Benim görevli bulunduğum Hatay’da, en büyük ilaç yokunu oral kontraseptifler ve ertesi gün haplarında yaşadık. Doğum kontrolü ve cinsel yolla bulaşan enfeksiyonlar için en temel koruyucu olan lateks prezervatiflerin dahi sahada olmadığını gördük. Bölgeye ikinci gidişimde yanımda götürdüğüm oral kontraseptiflerin rafta yine yer almıyor olduğunu görmek büyük bir soruna işaret ediyordu. Bu yazı, deprem sonrası senaryolarda doğum kontrol hapı ve prezervatifin gerekliliğine ışık tutmayı ve bunların kabulünü engelleyen cinsiyet önyargılarına meydan okumayı amaçlamaktadır.
Doğum Kontrolünün Önemi
Deprem gibi kriz zamanlarında doğum kontrolüne erişimin sağlanması daha da kritik hale geliyor.
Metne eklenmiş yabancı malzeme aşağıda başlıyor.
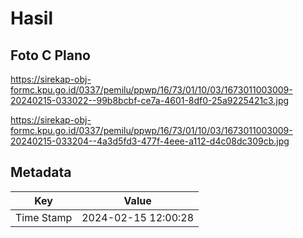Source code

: # Hasil

## Foto C Plano

https://sirekap-obj-formc.kpu.go.id/0337/pemilu/ppwp/16/73/01/10/03/1673011003009-20240215-033022--99b8bcbf-ce7a-4601-8df0-25a9225421c3.jpg

https://sirekap-obj-formc.kpu.go.id/0337/pemilu/ppwp/16/73/01/10/03/1673011003009-20240215-033204--4a3d5fd3-477f-4eee-a112-d4c08dc309cb.jpg


## Metadata

| Key        | Value               |
| ---------- | ------------------- |
| Time Stamp | 2024-02-15 12:00:28 |



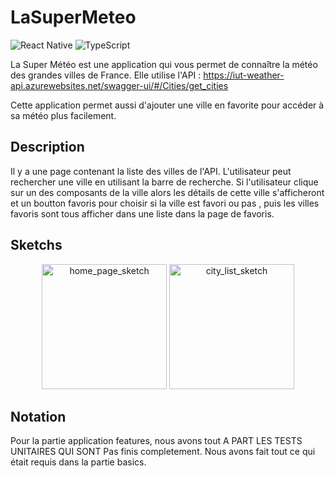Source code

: # LaSuperMeteo 

![React Native](https://img.shields.io/badge/reactnative-3DDC84?style=for-the-badge&logo=react&logoColor=white)
![TypeScript](https://img.shields.io/badge/typescript-%237F52FF.svg?style=for-the-badge&logo=typescript&logoColor=white) 

La Super Météo est une application qui vous permet de connaître la météo des grandes villes de France. Elle utilise l'API : https://iut-weather-api.azurewebsites.net/swagger-ui/#/Cities/get_cities

Cette application permet aussi d'ajouter une ville en favorite pour accéder à sa météo plus facilement.

## Description
Il y a une  page contenant la liste des villes de l'API. L'utilisateur peut  rechercher une ville en utilisant la barre de recherche. Si l'utilisateur clique sur un des composants de la ville alors les détails de cette ville s'afficheront et  un boutton favoris pour choisir si la ville est favori ou pas , puis les villes favoris sont tous afficher dans une liste dans la page de favoris.

## Sketchs


<div align = center>
<img alt="home_page_sketch" src="documentation/HomeScreen.png" width="200" >
<img alt="city_list_sketch" src="documentation/ListScreen.png" width="200" >
</div>




## Notation

Pour la partie application features, nous avons tout A PART LES TESTS UNITAIRES QUI SONT Pas finis completement. Nous avons fait tout ce qui était requis dans la partie basics. 
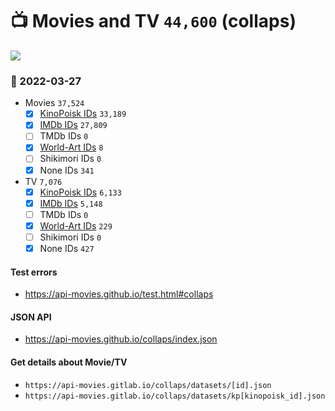 # :tv: Movies and TV `44,600` (collaps)

<a href="https://API-Movies.github.io"><img src="https://API-Movies.github.io/banner.png?cache"></a>

### :date: 2022-03-27
- Movies `37,524`
  - [x] <a href="https://API-Movies.github.io/collaps/movie_kinopoisk_ids.json">KinoPoisk IDs</a> `33,189`
  - [x] <a href="https://API-Movies.github.io/collaps/movie_imdb_ids.json">IMDb IDs</a> `27,809`
  - [ ] TMDb IDs `0`
  - [x] <a href="https://API-Movies.github.io/collaps/movie_world_art_ids.json">World-Art IDs</a> `8`
  - [ ] Shikimori IDs `0`
  - [x] None IDs `341`
- TV `7,076`
  - [x] <a href="https://API-Movies.github.io/collaps/tv_kinopoisk_ids.json">KinoPoisk IDs</a> `6,133`
  - [x] <a href="https://API-Movies.github.io/collaps/tv_imdb_ids.json">IMDb IDs</a> `5,148`
  - [ ] TMDb IDs `0`
  - [x] <a href="https://API-Movies.github.io/collaps/tv_world_art_ids.json">World-Art IDs</a> `229`
  - [ ] Shikimori IDs `0`
  - [x] None IDs `427`
#### Test errors
- <a href='https://api-movies.github.io/test.html#collaps'>https://api-movies.github.io/test.html#collaps</a>
#### JSON API
- <a href='https://api-movies.github.io/collaps/index.json'>https://api-movies.github.io/collaps/index.json</a>
#### Get details about Movie/TV
- `https://api-movies.gitlab.io/collaps/datasets/[id].json`
- `https://api-movies.gitlab.io/collaps/datasets/kp[kinopoisk_id].json`
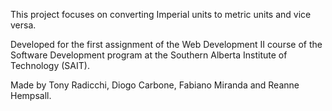 This project focuses on converting Imperial units to metric units and vice versa.

Developed for the first assignment of the Web Development II course of the Software Development program at the Southern Alberta Institute of Technology (SAIT).

Made by Tony Radicchi, Diogo Carbone, Fabiano Miranda and Reanne Hempsall.
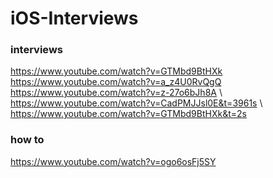 # iOS-Interviews

### interviews 
https://www.youtube.com/watch?v=GTMbd9BtHXk \
https://www.youtube.com/watch?v=a_z4U0RvQgQ \
https://www.youtube.com/watch?v=z-27o6bJh8A \ 
https://www.youtube.com/watch?v=CadPMJJsl0E&t=3961s \ 
https://www.youtube.com/watch?v=GTMbd9BtHXk&t=2s

### how to
https://www.youtube.com/watch?v=ogo6osFj5SY

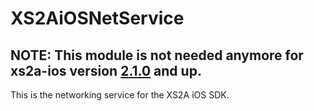 # XS2AiOSNetService

## NOTE: This module is not needed anymore for xs2a-ios version [2.1.0](https://github.com/FinTecSystems/xs2a-ios/releases/tag/2.1.0) and up.

This is the networking service for the XS2A iOS SDK.
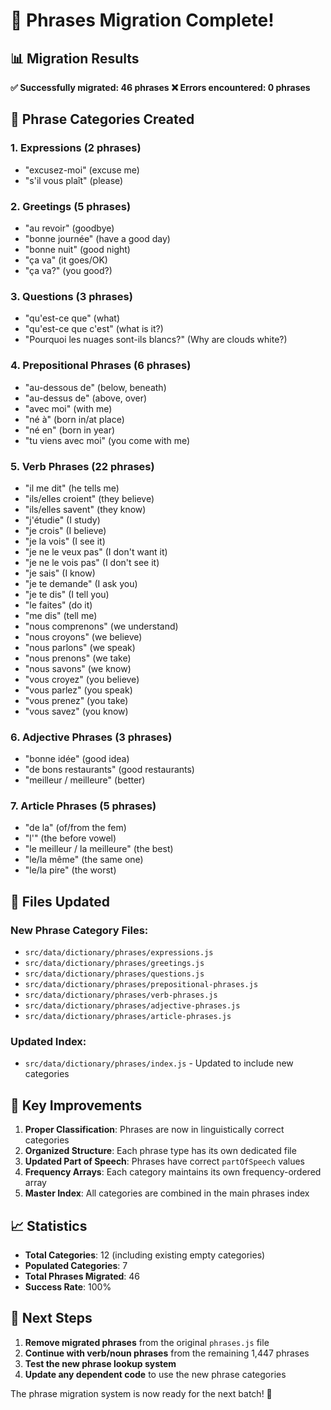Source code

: # 🎉 Phrases Migration Complete!

## 📊 Migration Results

**✅ Successfully migrated: 46 phrases**
**❌ Errors encountered: 0 phrases**

## 📁 Phrase Categories Created

### 1. **Expressions** (2 phrases)

- "excusez-moi" (excuse me)
- "s'il vous plaît" (please)

### 2. **Greetings** (5 phrases)

- "au revoir" (goodbye)
- "bonne journée" (have a good day)
- "bonne nuit" (good night)
- "ça va" (it goes/OK)
- "ça va?" (you good?)

### 3. **Questions** (3 phrases)

- "qu'est-ce que" (what)
- "qu'est-ce que c'est" (what is it?)
- "Pourquoi les nuages sont-ils blancs?" (Why are clouds white?)

### 4. **Prepositional Phrases** (6 phrases)

- "au-dessous de" (below, beneath)
- "au-dessus de" (above, over)
- "avec moi" (with me)
- "né à" (born in/at place)
- "né en" (born in year)
- "tu viens avec moi" (you come with me)

### 5. **Verb Phrases** (22 phrases)

- "il me dit" (he tells me)
- "ils/elles croient" (they believe)
- "ils/elles savent" (they know)
- "j'étudie" (I study)
- "je crois" (I believe)
- "je la vois" (I see it)
- "je ne le veux pas" (I don't want it)
- "je ne le vois pas" (I don't see it)
- "je sais" (I know)
- "je te demande" (I ask you)
- "je te dis" (I tell you)
- "le faites" (do it)
- "me dis" (tell me)
- "nous comprenons" (we understand)
- "nous croyons" (we believe)
- "nous parlons" (we speak)
- "nous prenons" (we take)
- "nous savons" (we know)
- "vous croyez" (you believe)
- "vous parlez" (you speak)
- "vous prenez" (you take)
- "vous savez" (you know)

### 6. **Adjective Phrases** (3 phrases)

- "bonne idée" (good idea)
- "de bons restaurants" (good restaurants)
- "meilleur / meilleure" (better)

### 7. **Article Phrases** (5 phrases)

- "de la" (of/from the fem)
- "l'" (the before vowel)
- "le meilleur / la meilleure" (the best)
- "le/la même" (the same one)
- "le/la pire" (the worst)

## 📁 Files Updated

### New Phrase Category Files:

- `src/data/dictionary/phrases/expressions.js`
- `src/data/dictionary/phrases/greetings.js`
- `src/data/dictionary/phrases/questions.js`
- `src/data/dictionary/phrases/prepositional-phrases.js`
- `src/data/dictionary/phrases/verb-phrases.js`
- `src/data/dictionary/phrases/adjective-phrases.js`
- `src/data/dictionary/phrases/article-phrases.js`

### Updated Index:

- `src/data/dictionary/phrases/index.js` - Updated to include new categories

## 🎯 Key Improvements

1. **Proper Classification**: Phrases are now in linguistically correct categories
2. **Organized Structure**: Each phrase type has its own dedicated file
3. **Updated Part of Speech**: Phrases have correct `partOfSpeech` values
4. **Frequency Arrays**: Each category maintains its own frequency-ordered array
5. **Master Index**: All categories are combined in the main phrases index

## 📈 Statistics

- **Total Categories**: 12 (including existing empty categories)
- **Populated Categories**: 7
- **Total Phrases Migrated**: 46
- **Success Rate**: 100%

## 🚀 Next Steps

1. **Remove migrated phrases** from the original `phrases.js` file
2. **Continue with verb/noun phrases** from the remaining 1,447 phrases
3. **Test the new phrase lookup system**
4. **Update any dependent code** to use the new phrase categories

The phrase migration system is now ready for the next batch! 🎯
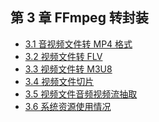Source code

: ## 第 3 章 FFmpeg 转封装

- [3.1 音视频文件转 MP4 格式](./section_1/3.1.md)
- [3.2 视频文件转 FLV](./section_2/3.2.md)
- [3.3 视频文件转 M3U8]()
- [3.4 视频文件切片]()
- [3.5 视频文件音频视频流抽取]()
- [3.6 系统资源使用情况]()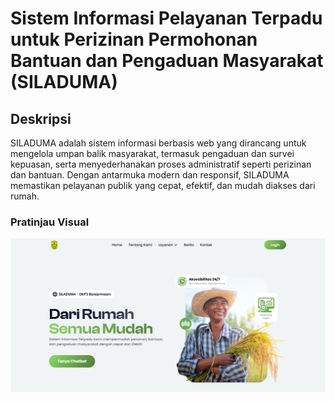 # Sistem Informasi Pelayanan Terpadu untuk Perizinan Permohonan Bantuan dan Pengaduan Masyarakat (SILADUMA)

## Deskripsi
SILADUMA adalah sistem informasi berbasis web yang dirancang untuk mengelola umpan balik masyarakat, termasuk pengaduan dan survei kepuasan, serta menyederhanakan proses administratif seperti perizinan dan bantuan. Dengan antarmuka modern dan responsif, SILADUMA memastikan pelayanan publik yang cepat, efektif, dan mudah diakses dari rumah.

### Pratinjau Visual
![Hero Section SILAP](assets/images/thumbnails/readme.png)
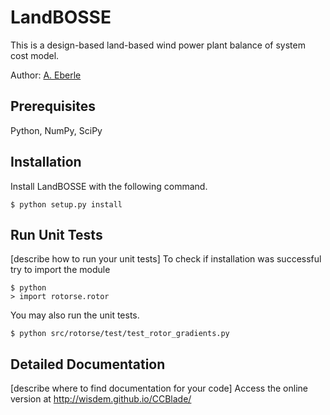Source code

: # LandBOSSE

This is a design-based land-based wind power plant balance of system cost model.

Author: [A. Eberle](annika.eberle@nrel.gov)

## Prerequisites

Python, NumPy, SciPy

## Installation

Install LandBOSSE with the following command.

    $ python setup.py install


## Run Unit Tests

[describe how to run your unit tests] To check if installation was successful try to import the module

    $ python
    > import rotorse.rotor

You may also run the unit tests.

    $ python src/rotorse/test/test_rotor_gradients.py


## Detailed Documentation

[describe where to find documentation for your code]
Access the online version at <http://wisdem.github.io/CCBlade/>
Yerinden edilen nüfus, kısıtlı kaynaklar ve kesintiye uğrayan sağlık hizmetleri, istenmeyen gebeliklerin artabileceği bir ortam yaratabiliyor. Hap ve prezervatif dahil doğum kontrol yöntemleri, kaosun ortasında bile bireylerin üreme sağlıkları hakkında bilinçli kararlar vermelerini sağlamada çok önemli bir rol oynuyor. Olası felaket senaryolarında doğum kontrol yöntemlerinin faydalarına değinecek olursak:
1. İstenmeyen Gebeliklerin Önlenmesi
Bir felaketin ardından istikrarsız yaşam koşulları, sağlık hizmetlerine sınırlı erişim ve artan stres düzeyi gibi faktörler nedeniyle istenmeyen gebelik riski sıklıkla artar. Bir felaketin neden olduğu stres, rahatlık arayışına giren davranışlara neden olabilir ve bu da korunmasız cinsel ilişkilere yol açabilir.(1) Ayrıca afetler, kadınların kişisel güvenliğini ve cinsel şiddetten korunmasını azaltan sosyal bozulmalara da neden olabilir(2,3). Lateks prezervatif, oral ve enjektabl kontraseptifler gibi doğum kontrol yöntemleri bu riski azaltmak için pratik bir çözüm sunarak bireylerin ailelerini planlamalarına ve koşullarına uygun seçimler yapmalarına olanak tanır. Düzenli doğum kontrolü ve aile planlaması hizmetlerinin sağlanmasında ve kullanımında beklenen kesintiler ve cinsel şiddet olaylarının potansiyeli göz önüne alındığında, ertesi gün hapları ve saha acil kontrasepsiyon müdahale ekipleri erişilebilir durumda olmalıdır.
2. Kadın ve Erkek Sağlığının Korunması
Doğum kontrolüne yetersiz erişim sadece aile planlamasını etkilemekle kalmaz, aynı zamanda kadın sağlığını da riske atar. Deprem sonrası ortamlardaki plansız gebelikler, doğum sırasında komplikasyonlara yol açabilir. İstenmeyen hamilelik riskine ek olarak, afet ortamlarındaki kadınlar ve erkekler, HIV ve HPV de dahil olmak üzere cinsel yolla bulaşan enfeksiyonlar açısından daha yüksek risk altında olabilir.(4) Afet müdahalesi sırasında lateks prezervatiflerin bulunabilirliği ve dağıtımı hem erkekler hem de kadınlar arasında teşvik edilmelidir. Tutarlı ve doğru kullanıldığında hem cinsel yolla bulaşan enfeksiyonlara, hem de istenmeyen hamileliğe karşı ikili koruma sağlarlar.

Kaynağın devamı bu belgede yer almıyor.